Ang Lee costruisce un film che è insieme ritratto generazionale e poema sensoriale, dove i gesti della cucina tradizionale taiwanese diventano linguaggio di sentimenti inespressi. La macchina da presa indugia sui dettagli delle preparazioni culinarie con la stessa cura con cui osserva i silenzi tra padre e figlie, trasformando ogni domenica a tavola in un teatro di tensioni familiari e desideri repressi.
La narrazione intreccia con delicatezza le traiettorie delle tre sorelle e del padre chef, senza mai scivolare nel melodramma: ogni personaggio ha il suo spazio, le sue contraddizioni, la sua ricerca di autonomia.
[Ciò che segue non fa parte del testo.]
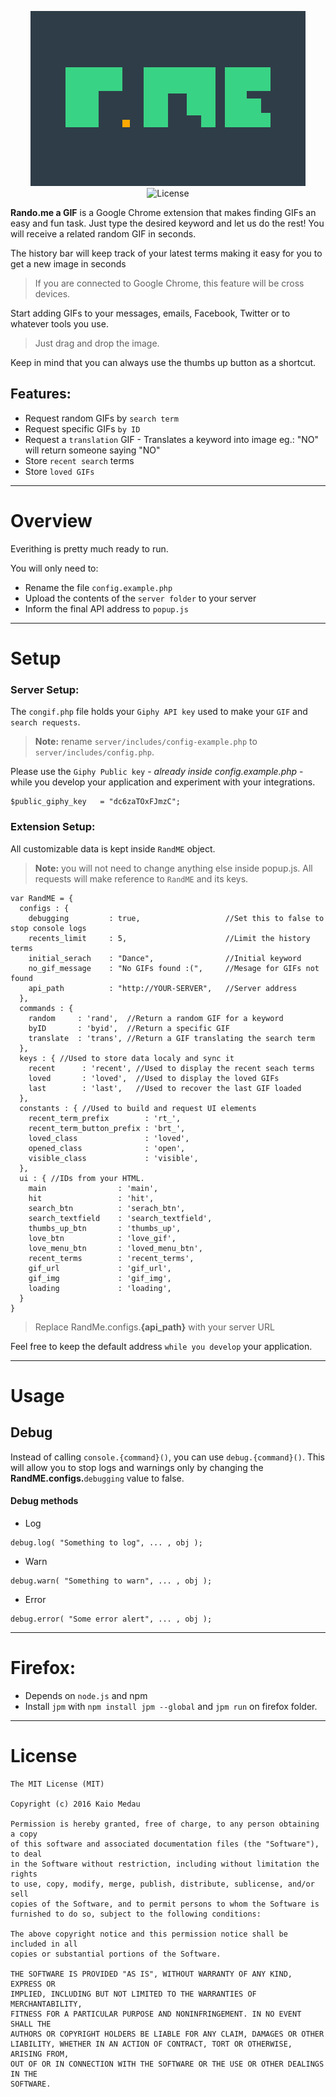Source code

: <p align="center">
   <img src="https://raw.githubusercontent.com/kaiomedau/rando-me/master/google-chrome/layout/Chrome-Store/store_rando_tile_440.png" alt="Rando.me a GIF" /><br/>
   <img alt="License" src="https://img.shields.io/badge/license-MIT-blue.svg" />
</p>

**Rando.me a GIF** is a Google Chrome extension that makes finding GIFs an easy and fun task. Just type the desired keyword and let us do the rest! You will receive a related random GIF in seconds.

The history bar will keep track of your latest terms making it easy for you to get a new image in seconds
> If you are connected to Google Chrome, this feature will be cross devices.

Start adding GIFs to your messages, emails, Facebook, Twitter or to whatever tools you use.
> Just drag and drop the image.

Keep in mind that you can always use the thumbs up button as a shortcut.

## Features:
- Request random GIFs by `search term`
- Request specific GIFs `by ID`
- Request a `translation` GIF - Translates a keyword into image eg.: "NO" will return someone saying "NO"
- Store `recent search` terms
- Store `loved GIFs`

----
# Overview
Everithing is pretty much ready to run.

You will only need to:
- Rename the file `config.example.php`
- Upload the contents of the `server folder` to your server
- Inform the final API address to `popup.js`

----
# Setup
### Server Setup:
The `congif.php` file holds your `Giphy API key` used to make your `GIF` and `search requests`.
> **Note:** rename `server/includes/config-example.php` to `server/includes/config.php`.

Please use the `Giphy Public key` - *already inside config.example.php* - while you develop your application and experiment with your integrations.

```
$public_giphy_key   = "dc6zaTOxFJmzC";
```


### Extension Setup:
All customizable data is kept inside `RandME` object.
> **Note:** you will not need to change anything else inside popup.js. All requests will make reference to `RandME` and its keys.

```
var RandME = {
  configs : {
    debugging         : true,                   //Set this to false to stop console logs
    recents_limit     : 5,                      //Limit the history terms
    initial_serach    : "Dance",                //Initial keyword
    no_gif_message    : "No GIFs found :(",     //Mesage for GIFs not found
    api_path          : "http://YOUR-SERVER",   //Server address
  },
  commands : {
    random     : 'rand',  //Return a random GIF for a keyword
    byID       : 'byid',  //Return a specific GIF
    translate  : 'trans', //Return a GIF translating the search term
  },
  keys : { //Used to store data localy and sync it
    recent      : 'recent', //Used to display the recent seach terms
    loved       : 'loved',  //Used to display the loved GIFs
    last        : 'last',   //Used to recover the last GIF loaded
  },
  constants : { //Used to build and request UI elements
    recent_term_prefix        : 'rt_',
    recent_term_button_prefix : 'brt_',
    loved_class               : 'loved',
    opened_class              : 'open',
    visible_class             : 'visible',
  },
  ui : { //IDs from your HTML.
    main                : 'main',
    hit                 : 'hit',
    search_btn          : 'serach_btn',
    search_textfield    : 'search_textfield',
    thumbs_up_btn       : 'thumbs_up',
    love_btn            : 'love_gif',
    love_menu_btn       : 'loved_menu_btn',
    recent_terms        : 'recent_terms',
    gif_url             : 'gif_url',
    gif_img             : 'gif_img',
    loading             : 'loading',
  }
}
```

> Replace RandMe.configs.**{api_path}** with your server URL

Feel free to keep the default address `while you develop` your application.


----

# Usage

## Debug
Instead of calling `console.{command}()`, you can use `debug.{command}()`. This will allow you to stop logs and warnings only by changing the **RandME.configs.**`debugging` value to false.

#### Debug methods
- Log
```
debug.log( "Something to log", ... , obj );
```
- Warn
```
debug.warn( "Something to warn", ... , obj );
```
- Error
```
debug.error( "Some error alert", ... , obj );
```


----

# Firefox:
- Depends on `node.js` and npm
- Install `jpm` with `npm install jpm --global` and `jpm run` on firefox folder.

----

# License

```
The MIT License (MIT)

Copyright (c) 2016 Kaio Medau

Permission is hereby granted, free of charge, to any person obtaining a copy
of this software and associated documentation files (the "Software"), to deal
in the Software without restriction, including without limitation the rights
to use, copy, modify, merge, publish, distribute, sublicense, and/or sell
copies of the Software, and to permit persons to whom the Software is
furnished to do so, subject to the following conditions:

The above copyright notice and this permission notice shall be included in all
copies or substantial portions of the Software.

THE SOFTWARE IS PROVIDED "AS IS", WITHOUT WARRANTY OF ANY KIND, EXPRESS OR
IMPLIED, INCLUDING BUT NOT LIMITED TO THE WARRANTIES OF MERCHANTABILITY,
FITNESS FOR A PARTICULAR PURPOSE AND NONINFRINGEMENT. IN NO EVENT SHALL THE
AUTHORS OR COPYRIGHT HOLDERS BE LIABLE FOR ANY CLAIM, DAMAGES OR OTHER
LIABILITY, WHETHER IN AN ACTION OF CONTRACT, TORT OR OTHERWISE, ARISING FROM,
OUT OF OR IN CONNECTION WITH THE SOFTWARE OR THE USE OR OTHER DEALINGS IN THE
SOFTWARE.
```
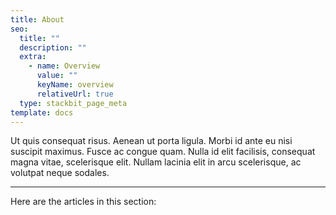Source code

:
 ```yaml
---
title: About
seo:
  title: ""
  description: ""
  extra:
    - name: Overview
      value: ""
      keyName: overview
      relativeUrl: true
  type: stackbit_page_meta
template: docs
---
```

Ut quis consequat risus. Aenean ut porta ligula. Morbi id ante eu nisi suscipit maximus. Fusce ac congue quam. Nulla id elit facilisis, consequat magna vitae, scelerisque elit. Nullam lacinia elit in arcu scelerisque, ac volutpat neque sodales.

- - -

Here are the articles in this section:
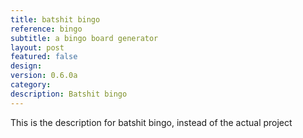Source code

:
 ```yaml
---
title: batshit bingo
reference: bingo
subtitle: a bingo board generator
layout: post
featured: false
design: 
version: 0.6.0a
category: 
description: Batshit bingo
---
```

This is the description for batshit bingo, instead of the actual project

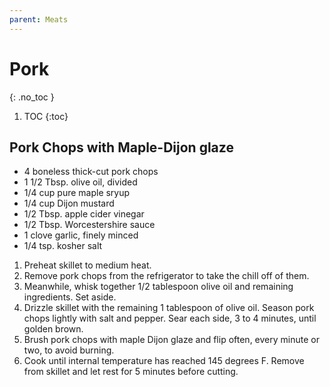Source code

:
 ```yaml
---
parent: Meats
---
```


# Pork
{: .no_toc }

1. TOC
{:toc}

## Pork Chops with Maple-Dijon glaze

* 4 boneless thick-cut pork chops
* 1 1/2 Tbsp. olive oil, divided
* 1/4 cup pure maple sryup
* 1/4 cup Dijon mustard
* 1/2 Tbsp. apple cider vinegar
* 1/2 Tbsp. Worcestershire sauce
* 1 clove garlic, finely minced
* 1/4 tsp. kosher salt

1. Preheat skillet to medium heat. 
2. Remove pork chops from the refrigerator to take the chill off of them. 
3. Meanwhile, whisk together 1/2 tablespoon olive oil and remaining ingredients. Set aside.
4. Drizzle skillet with the remaining 1 tablespoon of olive oil. Season pork chops lightly with salt and pepper. Sear each side, 3 to 4 minutes, until golden brown. 
5. Brush pork chops with maple Dijon glaze and flip often, every minute or two, to avoid burning. 
6. Cook until internal temperature has reached 145 degrees F. Remove from skillet and let rest for 5 minutes before cutting.

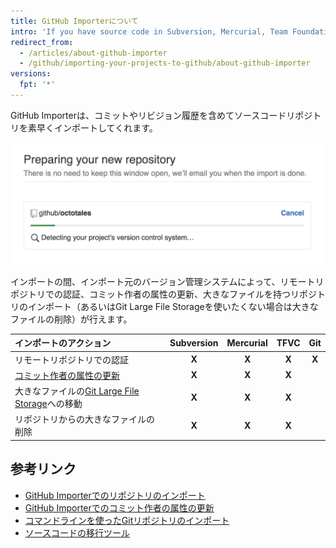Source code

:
 ```yaml
---
title: GitHub Importerについて
intro: 'If you have source code in Subversion, Mercurial, Team Foundation Version Control (TFVC), or another Git repository, you can move it to GitHub using GitHub Importer.'
redirect_from:
  - /articles/about-github-importer
  - /github/importing-your-projects-to-github/about-github-importer
versions:
  fpt: '*'
---
```


GitHub Importerは、コミットやリビジョン履歴を含めてソースコードリポジトリを素早くインポートしてくれます。

![リポジトリのインポートのgif](/assets/images/help/importer/github-importer.gif)

インポートの間、インポート元のバージョン管理システムによって、リモートリポジトリでの認証、コミット作者の属性の更新、大きなファイルを持つリポジトリのインポート（あるいはGit Large File Storageを使いたくない場合は大きなファイルの削除）が行えます。

| インポートのアクション                                                                       | Subversion | Mercurial | TFVC  |  Git  |
|:--------------------------------------------------------------------------------- |:----------:|:---------:|:-----:|:-----:|
| リモートリポジトリでの認証                                                                     |   **X**    |   **X**   | **X** | **X** |
| [コミット作者の属性の更新](/articles/updating-commit-author-attribution-with-github-importer) |   **X**    |   **X**   | **X** |       |
| 大きなファイルの[Git Large File Storage](/articles/about-git-large-file-storage)への移動      |   **X**    |   **X**   | **X** |       |
| リポジトリからの大きなファイルの削除                                                                |   **X**    |   **X**   | **X** |       |

## 参考リンク

- [GitHub Importerでのリポジトリのインポート](/articles/importing-a-repository-with-github-importer)
- [GitHub Importerでのコミット作者の属性の更新](/articles/updating-commit-author-attribution-with-github-importer)
- [コマンドラインを使ったGitリポジトリのインポート](/articles/importing-a-git-repository-using-the-command-line)
- [ソースコードの移行ツール](/articles/source-code-migration-tools)
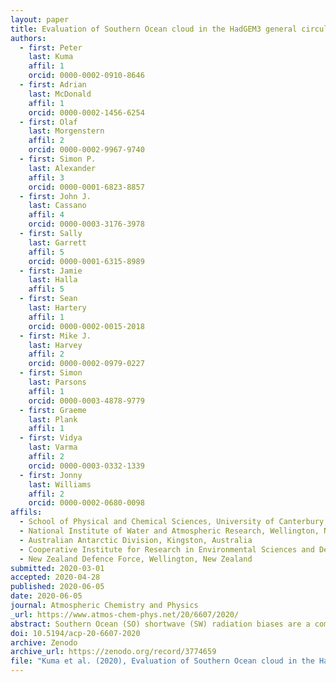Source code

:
 ```yaml
---
layout: paper
title: Evaluation of Southern Ocean cloud in the HadGEM3 general circulation model and MERRA-2 reanalysis using ship-based observations
authors:
  - first: Peter
    last: Kuma
    affil: 1
    orcid: 0000-0002-0910-8646
  - first: Adrian
    last: McDonald
    affil: 1
    orcid: 0000-0002-1456-6254
  - first: Olaf
    last: Morgenstern
    affil: 2
    orcid: 0000-0002-9967-9740
  - first: Simon P.
    last: Alexander
    affil: 3
    orcid: 0000-0001-6823-8857
  - first: John J.
    last: Cassano
    affil: 4
    orcid: 0000-0003-3176-3978
  - first: Sally
    last: Garrett
    affil: 5
    orcid: 0000-0001-6315-8989
  - first: Jamie
    last: Halla
    affil: 5
  - first: Sean
    last: Hartery
    affil: 1
    orcid: 0000-0002-0015-2018
  - first: Mike J.
    last: Harvey
    affil: 2
    orcid: 0000-0002-0979-0227
  - first: Simon
    last: Parsons
    affil: 1
    orcid: 0000-0003-4878-9779
  - first: Graeme
    last: Plank
    affil: 1
  - first: Vidya
    last: Varma
    affil: 2
    orcid: 0000-0003-0332-1339
  - first: Jonny
    last: Williams
    affil: 2
    orcid: 0000-0002-0680-0098
affils:
  - School of Physical and Chemical Sciences, University of Canterbury, Christchurch, New Zealand
  - National Institute of Water and Atmospheric Research, Wellington, New Zealand
  - Australian Antarctic Division, Kingston, Australia
  - Cooperative Institute for Research in Environmental Sciences and Department of Atmospheric and Oceanic Sciences, University of Colorado, Boulder, Colorado, US
  - New Zealand Defence Force, Wellington, New Zealand
submitted: 2020-03-01
accepted: 2020-04-28
published: 2020-06-05
date: 2020-06-05
journal: Atmospheric Chemistry and Physics
_url: https://www.atmos-chem-phys.net/20/6607/2020/
abstract: Southern Ocean (SO) shortwave (SW) radiation biases are a common problem in contemporary general circulation models (GCMs), with most models exhibiting a tendency to absorb too much incoming SW radiation. These biases have been attributed to deficiencies in the representation of clouds during the austral summer months, either due to cloud cover or cloud albedo being too low. The problem has been the focus of many studies, most of which utilised satellite datasets for model evaluation. We use multi-year ship based observations and the CERES spaceborne radiation budget measurements to contrast cloud representation and SW radiation in the atmospheric component Global Atmosphere (GA) version 7.1 of the HadGEM3 GCM and the MERRA-2 reanalysis. We find that the prevailing bias is negative in GA7.1 and positive in MERRA-2. GA7.1 performs better than MERRA-2 in terms of absolute SW bias. Significant errors of up to 21 Wm<sup>−2</sup> (GA7.1) and 39 Wm<sup>−2</sup> (MERRA-2) are present in both models in the austral summer. Using ship-based ceilometer observations, we find low cloud below 2 km to be predominant in the Ross Sea and the Indian Ocean sectors of the SO. Utilising a novel surface lidar simulator developed for this study, derived from an existing COSP-ACTSIM spaceborne lidar simulator, we find that GA7.1 and MERRA-2 both underestimate low cloud and fog occurrence relative to the ship observations on average by 4–9% (GA7.1) and 18% (MERRA-2). Based on radiosonde observations, we also find the low cloud to be strongly linked to boundary-layer atmospheric stability and the sea surface temperature. GA7.1 and MERRA-2 do not represent the observed relationship between boundary layer stability and clouds well. We find that MERRA-2 has a much greater proportion of cloud liquid water in the SO in austral summer than GA7.1, a likely key contributor to the difference in the SW radiation bias. Our results suggest that subgrid-scale processes (cloud and boundary layer parametrisations) are responsible for the bias, and that in GA7.1 a major part of the SW radiation bias can be explained by cloud cover underestimation, relative to underestimation of cloud albedo.
doi: 10.5194/acp-20-6607-2020
archive: Zenodo
archive_url: https://zenodo.org/record/3774659
file: "Kuma et al. (2020), Evaluation of Southern Ocean cloud in the HadGEM3 general circulation model and MERRA-2 reanalysis using ship-based observations.pdf"
---
```

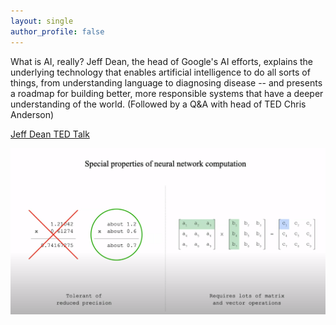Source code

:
 ```yaml
---
layout: single
author_profile: false
---
```


What is AI, really? Jeff Dean, the head of Google's AI efforts, explains the underlying technology that enables artificial intelligence to do all sorts of things, from understanding language to diagnosing disease -- and presents a roadmap for building better, more responsible systems that have a deeper understanding of the world. (Followed by a Q&A with head of TED Chris Anderson)  

[Jeff Dean TED Talk](https://www.youtube.com/watch?v=J-FzHIQ7SOs&ab_channel=TED)

![alt text](https://raw.githubusercontent.com/JingchaoZhang/JingchaoZhang.github.io/master/images/Screenshot%20from%202022-01-27.png)
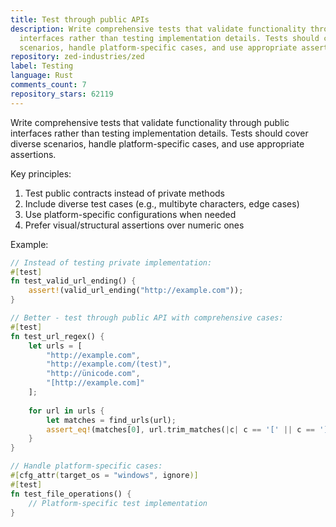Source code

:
 ```yaml
---
title: Test through public APIs
description: Write comprehensive tests that validate functionality through public
  interfaces rather than testing implementation details. Tests should cover diverse
  scenarios, handle platform-specific cases, and use appropriate assertions.
repository: zed-industries/zed
label: Testing
language: Rust
comments_count: 7
repository_stars: 62119
---
```


Write comprehensive tests that validate functionality through public interfaces rather than testing implementation details. Tests should cover diverse scenarios, handle platform-specific cases, and use appropriate assertions.

Key principles:
1. Test public contracts instead of private methods
2. Include diverse test cases (e.g., multibyte characters, edge cases)
3. Use platform-specific configurations when needed
4. Prefer visual/structural assertions over numeric ones

Example:

```rust
// Instead of testing private implementation:
#[test]
fn test_valid_url_ending() {
    assert!(valid_url_ending("http://example.com"));
}

// Better - test through public API with comprehensive cases:
#[test]
fn test_url_regex() {
    let urls = [
        "http://example.com",
        "http://example.com/(test)",
        "http://ünicode.com",
        "[http://example.com]"
    ];
    
    for url in urls {
        let matches = find_urls(url);
        assert_eq!(matches[0], url.trim_matches(|c| c == '[' || c == ']'));
    }
}

// Handle platform-specific cases:
#[cfg_attr(target_os = "windows", ignore)]
#[test]
fn test_file_operations() {
    // Platform-specific test implementation
}
```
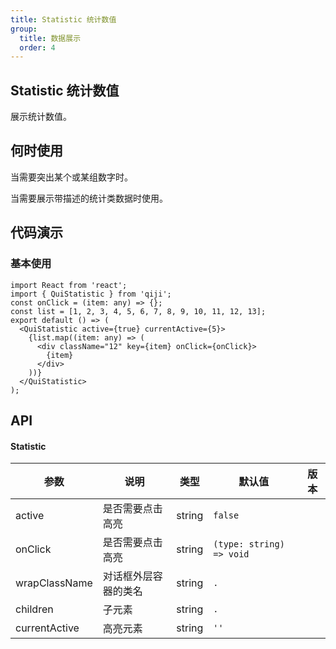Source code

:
 ```yaml
---
title: Statistic 统计数值
group:
  title: 数据展示
  order: 4
---
```


## Statistic 统计数值
展示统计数值。

## 何时使用
当需要突出某个或某组数字时。

当需要展示带描述的统计类数据时使用。

## 代码演示

### 基本使用

```tsx
import React from 'react';
import { QuiStatistic } from 'qiji';
const onClick = (item: any) => {};
const list = [1, 2, 3, 4, 5, 6, 7, 8, 9, 10, 11, 12, 13];
export default () => (
  <QuiStatistic active={true} currentActive={5}>
    {list.map((item: any) => (
      <div className="12" key={item} onClick={onClick}>
        {item}
      </div>
    ))}
  </QuiStatistic>
);
```
## API

#### Statistic

| 参数 | 说明 | 类型 | 默认值 | 版本 |
| --- | --- | --- | --- | --- |
| active | 是否需要点击高亮 | string | `false` |  
| onClick | 是否需要点击高亮 | string | `(type: string) => void` |  
| wrapClassName | 对话框外层容器的类名 | string | `.` |  
| children | 子元素 | string | `.` |  
| currentActive | 高亮元素 | string | `''` |  
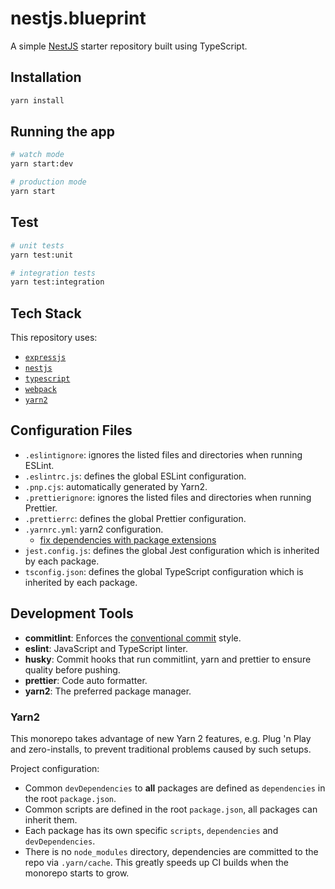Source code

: # nestjs.blueprint

A simple [NestJS](https://github.com/nestjs/nest) starter repository built using TypeScript.

## Installation

```bash
yarn install
```

## Running the app

```bash
# watch mode
yarn start:dev

# production mode
yarn start
```

## Test

```bash
# unit tests
yarn test:unit

# integration tests
yarn test:integration
```

## Tech Stack

This repository uses:

- [`expressjs`](https://expressjs.com)
- [`nestjs`](https://nestjs.com)
- [`typescript`](https://www.typescriptlang.org)
- [`webpack`](https://webpack.js.org/)
- [`yarn2`](https://yarnpkg.com)

## Configuration Files

- `.eslintignore`: ignores the listed files and directories when running ESLint.
- `.eslintrc.js`: defines the global ESLint configuration.
- `.pnp.cjs`: automatically generated by Yarn2.
- `.prettierignore`: ignores the listed files and directories when running Prettier.
- `.prettierrc`: defines the global Prettier configuration.
- `.yarnrc.yml`: yarn2 configuration.
  - [fix dependencies with package extensions](https://yarnpkg.com/getting-started/migration#fix-dependencies-with-packageextensions)
- `jest.config.js`: defines the global Jest configuration which is inherited by each package.
- `tsconfig.json`: defines the global TypeScript configuration which is inherited by each package.

## Development Tools

- **commitlint**: Enforces the [conventional commit](https://www.conventionalcommits.org/) style.
- **eslint**: JavaScript and TypeScript linter.
- **husky**: Commit hooks that run commitlint, yarn and prettier to ensure quality before pushing.
- **prettier**: Code auto formatter.
- **yarn2**: The preferred package manager.

### Yarn2

This monorepo takes advantage of new Yarn 2 features, e.g. Plug 'n Play and zero-installs,
to prevent traditional problems caused by such setups.

Project configuration:

- Common `devDependencies` to **all** packages are defined as `dependencies`
  in the root `package.json`.
- Common scripts are defined in the root `package.json`, all packages can inherit them.
- Each package has its own specific `scripts`, `dependencies` and `devDependencies`.
- There is no `node_modules` directory, dependencies are committed to the repo via `.yarn/cache`.
  This greatly speeds up CI builds when the monorepo starts to grow.
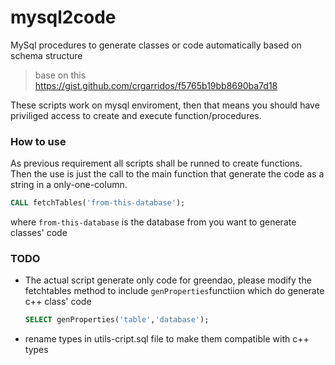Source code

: mysql2code
===

MySql procedures to generate classes or code automatically based on schema structure
> base on this https://gist.github.com/crgarridos/f5765b19bb8690ba7d18

These scripts work on mysql enviroment, then that means you should have priviliged access to create and execute function/procedures. 

### How to use
As previous requirement all scripts shall be runned to create functions.
Then the use is just the call to the main function that generate the code as a string in a only-one-column.
```sql
CALL fetchTables('from-this-database');
```
where `from-this-database` is the database from you want to generate classes' code

### TODO
* The actual script generate only code for greendao, please modify the fetchtables method to include `genProperties`functiion which do generate c++ class' code 

  ```sql
  SELECT genProperties('table','database');
  ```
* rename types in utils-cript.sql file to make them compatible with c++ types


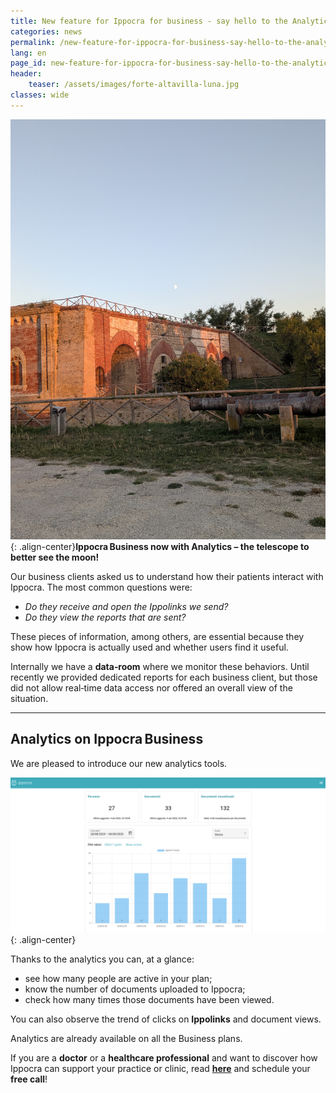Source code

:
 ```yaml
---
title: New feature for Ippocra for business - say hello to the Analytics
categories: news
permalink: /new-feature-for-ippocra-for-business-say-hello-to-the-analytics
lang: en
page_id: new-feature-for-ippocra-for-business-say-hello-to-the-analytics
header:
    teaser: /assets/images/forte-altavilla-luna.jpg
classes: wide
---
```


![image-center](/assets/images/forte-altavilla-luna.jpg){: .align-center}**Ippocra Business now with Analytics – the telescope to better see the moon!**  

Our business clients asked us to understand how their patients interact with Ippocra. The most common questions were:  

- *Do they receive and open the Ippolinks we send?*  
- *Do they view the reports that are sent?*  

These pieces of information, among others, are essential because they show how Ippocra is actually used and whether users find it useful.  

Internally we have a **data‑room** where we monitor these behaviors. Until recently we provided dedicated reports for each business client, but those did not allow real‑time data access nor offered an overall view of the situation.  

---  

## Analytics on Ippocra Business  

We are pleased to introduce our new analytics tools.  

[![](/assets/images/analytics-ita-top.png)](/assets/images/analytics-ita-top.png){: .align-center}  

Thanks to the analytics you can, at a glance:  

- see how many people are active in your plan;  
- know the number of documents uploaded to Ippocra;  
- check how many times those documents have been viewed.  

You can also observe the trend of clicks on **Ippolinks** and document views.  

Analytics are already available on all the Business plans.  

If you are a **doctor** or a **healthcare professional** and want to discover how Ippocra can support your practice or clinic, read **[here](https://ippocra.com/en/business)** and schedule your **free call**!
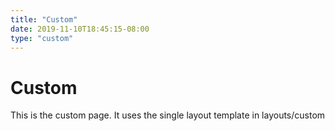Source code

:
 ```yaml
---
title: "Custom"
date: 2019-11-10T18:45:15-08:00
type: "custom"
---
```


# Custom
This is the custom page. It uses the single layout template in layouts/custom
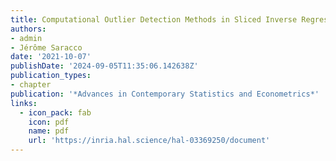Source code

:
 ```yaml
---
title: Computational Outlier Detection Methods in Sliced Inverse Regression
authors:
- admin
- Jérôme Saracco
date: '2021-10-07'
publishDate: '2024-09-05T11:35:06.142638Z'
publication_types:
- chapter
publication: '*Advances in Contemporary Statistics and Econometrics*'
links:
  - icon_pack: fab
    icon: pdf
    name: pdf
    url: 'https://inria.hal.science/hal-03369250/document'
---
```


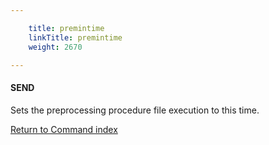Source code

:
 ```yaml
---

    title: premintime
    linkTitle: premintime
    weight: 2670

---
```

#### SEND

Sets the preprocessing procedure file execution to this time.

[Return to Command index](../../)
Sihung Lung regala una prova di grande misura nel ruolo del capofamiglia che comunica attraverso i piatti che prepara, incapace di trovare altre parole per dire l'amore.
Candidato all'Oscar per il miglior film straniero, il film sa parlare al tempo stesso di radici culturali profonde e di conflitti universali. Lee dimostra qui quella capacità di intrecciare tradizione e modernità che sarà cifra di tutta la sua carriera, e lo fa con un'eleganza visiva che rende ogni inquadratura memorabile. Un film che si gusta lentamente, come i banchetti che racconta.